When she had withdrawn he kneeled down on his 200 sofa and looked out through the port at the sunset sea.

There was a possibility that Scheherazade and her friends might be on board the Volhynia. Who else would be likely to take wax impressions of his keyhole and leave a scented scrap of a handkerchief on his stateroom floor?

That they had kept themselves not only out of sight but off the passenger list merely corroborated suspicion. That’s what they’d be likely to do.
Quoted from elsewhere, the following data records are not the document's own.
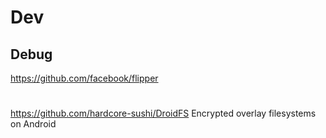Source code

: 
# Dev
## Debug
https://github.com/facebook/flipper

#
https://github.com/hardcore-sushi/DroidFS Encrypted overlay filesystems on Android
And now there was no question in his mind of leaving the box in his cabin. He’d cling to it like a good woman to alimony. Death alone could separate his box from him.

As he knelt there, sniffing the salt perfume of the sea, his ears on duty detected the sound of a tray in the corridor.

“Leave it on the camp-table outside my door!” he said over his shoulder.

“Very good, sir.”

He was not hungry; he was thinking too hard.

“Confound it,” he thought to himself, “am I to squat here in ambush for the rest of the trip?”

The prospect was not agreeable for a man who loved the sea. All day and most of the starry night the hurricane deck called to him, and his whole anatomy responded. And now to sit hunched up here like a rat in the hold was not to his taste. Suppose he should continue to frequent the deck, carrying with him his box, of course. He might never discover who owned the white serge skirt or who owned the voice which pronounced is as “iss.”